# Square of transpose of two matrices

1. Nov 14, 2012

### V0ODO0CH1LD

1. The problem statement, all variables and given/known data

Let A and B be two square matrices of order n such that AB = A and BA = B. Then, what is the value of [(A + B)t]2?

2. Relevant equations

3. The attempt at a solution

[(A + B)t]2 = AtAt + AtBt + BtAt + BtBt.

I tried to use the fact that AB = A and BA = B to keep going but I didn't succeed at it..

2. Nov 14, 2012

### Yuu Suzumi

Do you remember what $(AB)^T$ is in terms of $A^T$ and $B^T$? Have you tried using that?

3. Nov 14, 2012

### V0ODO0CH1LD

yeah, the expression would look like $A^t A^t + (BA)^t + (AB)^t + B^t B^t = A^t A^t + B^t + A^t + B^t B^t$. But I have a tendency to go down paths that take me nowhere when messing around with equations and expressions.. That is where I got stuck in the first place..

4. Nov 14, 2012

### haruspex

I don't understand how you would know when you have the desired answer. But you can simplify the above further. Investigate ABA.

5. Nov 15, 2012

### V0ODO0CH1LD

(i) $(A+B)^2$; (ii) $2(A^t B^t)$; (iii) $2(A^t+B^t)$; (iv) $A^t+B^t$; (v) $A^tB^t$;

6. Nov 15, 2012

### Yuu Suzumi

With the hint given by haruspex you can arrive at one of those!

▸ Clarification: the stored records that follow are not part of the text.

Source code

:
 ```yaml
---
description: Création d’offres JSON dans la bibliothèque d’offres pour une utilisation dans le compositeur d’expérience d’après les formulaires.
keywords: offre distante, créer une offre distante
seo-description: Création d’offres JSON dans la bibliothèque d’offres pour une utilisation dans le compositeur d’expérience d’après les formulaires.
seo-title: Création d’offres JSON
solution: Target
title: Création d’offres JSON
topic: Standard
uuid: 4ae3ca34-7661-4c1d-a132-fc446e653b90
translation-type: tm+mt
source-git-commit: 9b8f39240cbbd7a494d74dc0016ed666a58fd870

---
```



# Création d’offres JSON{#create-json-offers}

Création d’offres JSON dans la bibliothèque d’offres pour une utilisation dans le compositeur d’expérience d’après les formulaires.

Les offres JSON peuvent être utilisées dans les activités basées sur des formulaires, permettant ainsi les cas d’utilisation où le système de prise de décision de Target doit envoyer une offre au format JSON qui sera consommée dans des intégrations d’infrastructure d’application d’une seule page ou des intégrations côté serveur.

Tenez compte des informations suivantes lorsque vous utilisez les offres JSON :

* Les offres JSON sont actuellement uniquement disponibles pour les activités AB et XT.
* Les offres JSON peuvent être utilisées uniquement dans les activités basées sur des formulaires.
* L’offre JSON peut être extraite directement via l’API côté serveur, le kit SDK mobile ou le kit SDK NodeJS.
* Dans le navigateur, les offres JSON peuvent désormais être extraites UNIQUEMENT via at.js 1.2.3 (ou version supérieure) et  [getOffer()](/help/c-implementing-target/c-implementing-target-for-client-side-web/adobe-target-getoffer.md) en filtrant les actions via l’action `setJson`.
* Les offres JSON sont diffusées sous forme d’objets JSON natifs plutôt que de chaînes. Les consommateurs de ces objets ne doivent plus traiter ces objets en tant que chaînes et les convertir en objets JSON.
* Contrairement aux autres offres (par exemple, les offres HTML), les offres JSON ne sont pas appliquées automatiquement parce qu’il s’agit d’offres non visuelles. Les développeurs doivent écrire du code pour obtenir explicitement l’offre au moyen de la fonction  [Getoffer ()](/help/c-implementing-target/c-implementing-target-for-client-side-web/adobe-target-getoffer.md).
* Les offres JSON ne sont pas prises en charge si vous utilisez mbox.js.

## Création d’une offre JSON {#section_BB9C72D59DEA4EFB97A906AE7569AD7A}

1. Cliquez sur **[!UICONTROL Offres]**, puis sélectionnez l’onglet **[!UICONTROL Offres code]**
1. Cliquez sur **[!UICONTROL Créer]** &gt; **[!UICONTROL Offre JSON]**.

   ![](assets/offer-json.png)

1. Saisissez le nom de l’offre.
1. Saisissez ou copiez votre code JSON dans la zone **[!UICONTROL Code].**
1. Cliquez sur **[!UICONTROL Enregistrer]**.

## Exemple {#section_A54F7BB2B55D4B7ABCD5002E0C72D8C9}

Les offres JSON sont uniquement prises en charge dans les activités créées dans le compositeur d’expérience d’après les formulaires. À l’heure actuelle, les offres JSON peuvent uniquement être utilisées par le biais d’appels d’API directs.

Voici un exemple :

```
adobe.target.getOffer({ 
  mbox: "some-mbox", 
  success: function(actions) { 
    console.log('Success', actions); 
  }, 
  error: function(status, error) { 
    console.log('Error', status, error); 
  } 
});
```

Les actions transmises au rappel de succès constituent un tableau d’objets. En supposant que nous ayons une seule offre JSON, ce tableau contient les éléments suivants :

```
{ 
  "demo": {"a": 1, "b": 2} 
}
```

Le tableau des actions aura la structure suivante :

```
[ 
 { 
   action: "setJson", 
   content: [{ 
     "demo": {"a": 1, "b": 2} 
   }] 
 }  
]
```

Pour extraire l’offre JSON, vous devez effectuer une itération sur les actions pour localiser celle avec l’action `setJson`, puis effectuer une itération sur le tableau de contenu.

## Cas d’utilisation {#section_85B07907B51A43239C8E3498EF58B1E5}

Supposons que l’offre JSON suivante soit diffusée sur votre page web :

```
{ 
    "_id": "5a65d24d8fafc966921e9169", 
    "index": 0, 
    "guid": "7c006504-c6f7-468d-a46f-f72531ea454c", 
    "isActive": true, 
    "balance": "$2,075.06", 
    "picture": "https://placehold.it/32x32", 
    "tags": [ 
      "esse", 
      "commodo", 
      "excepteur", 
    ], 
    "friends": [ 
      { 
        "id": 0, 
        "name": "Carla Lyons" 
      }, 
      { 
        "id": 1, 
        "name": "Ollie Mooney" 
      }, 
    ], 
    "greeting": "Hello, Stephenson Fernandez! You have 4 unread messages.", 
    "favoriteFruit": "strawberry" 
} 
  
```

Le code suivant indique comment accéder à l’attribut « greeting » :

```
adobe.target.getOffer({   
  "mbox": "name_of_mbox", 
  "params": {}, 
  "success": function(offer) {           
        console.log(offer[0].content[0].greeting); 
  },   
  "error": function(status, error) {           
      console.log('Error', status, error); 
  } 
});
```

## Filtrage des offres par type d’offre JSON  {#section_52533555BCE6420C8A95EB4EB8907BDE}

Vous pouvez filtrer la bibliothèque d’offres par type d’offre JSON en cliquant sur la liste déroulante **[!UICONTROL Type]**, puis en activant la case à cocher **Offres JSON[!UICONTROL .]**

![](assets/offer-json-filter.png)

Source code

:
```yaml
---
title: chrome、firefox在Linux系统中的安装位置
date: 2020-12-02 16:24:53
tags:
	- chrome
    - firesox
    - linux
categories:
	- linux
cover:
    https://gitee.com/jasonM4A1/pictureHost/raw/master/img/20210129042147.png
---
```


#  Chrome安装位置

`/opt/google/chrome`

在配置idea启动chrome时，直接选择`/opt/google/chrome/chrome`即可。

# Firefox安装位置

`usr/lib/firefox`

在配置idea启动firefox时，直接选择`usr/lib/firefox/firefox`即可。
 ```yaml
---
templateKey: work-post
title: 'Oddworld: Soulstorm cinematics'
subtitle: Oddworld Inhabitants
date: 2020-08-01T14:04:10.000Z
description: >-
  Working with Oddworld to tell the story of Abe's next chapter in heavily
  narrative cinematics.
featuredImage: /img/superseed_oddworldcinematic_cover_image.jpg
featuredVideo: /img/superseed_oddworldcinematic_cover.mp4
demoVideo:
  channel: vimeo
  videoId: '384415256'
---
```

Find two ways to write $ABA$!

7. Nov 15, 2012

### V0ODO0CH1LD

$(AA)^t + B^t + A^t + (BB)^t = (ABA)^t + B^t + A^t + (BAB)^t = (AB)^t + B^t + A^t + (BA)^t = (A)^t + B^t + A^t + (B)^t = 2(A^t + B^t)$

Is that correct!?

8. Nov 15, 2012

### Yuu Suzumi

Yes. At least that's what I got too :-)

Do you know where the thread is in which they describe how much we are allowed to help im HW forums? I can't find it and therefore I am limiting myself to remarks like above.

9. Nov 15, 2012

### V0ODO0CH1LD

I didn't even know there were rules on that, oh well.. Thanks!!

10. Nov 15, 2012

### Dick

https://www.physicsforums.com/showthread.php?t=414380 Solving the problem for them is right out. I'd say give them the smallest clue you think will get them heading in the right direction. The hints you gave so far worked fine, I wouldn't do more even if it is tempting to do so.

11. Nov 16, 2012

### Yuu Suzumi

Thanks! That is a policy I can endorse. We want the OP to feel proud of his solution, after all.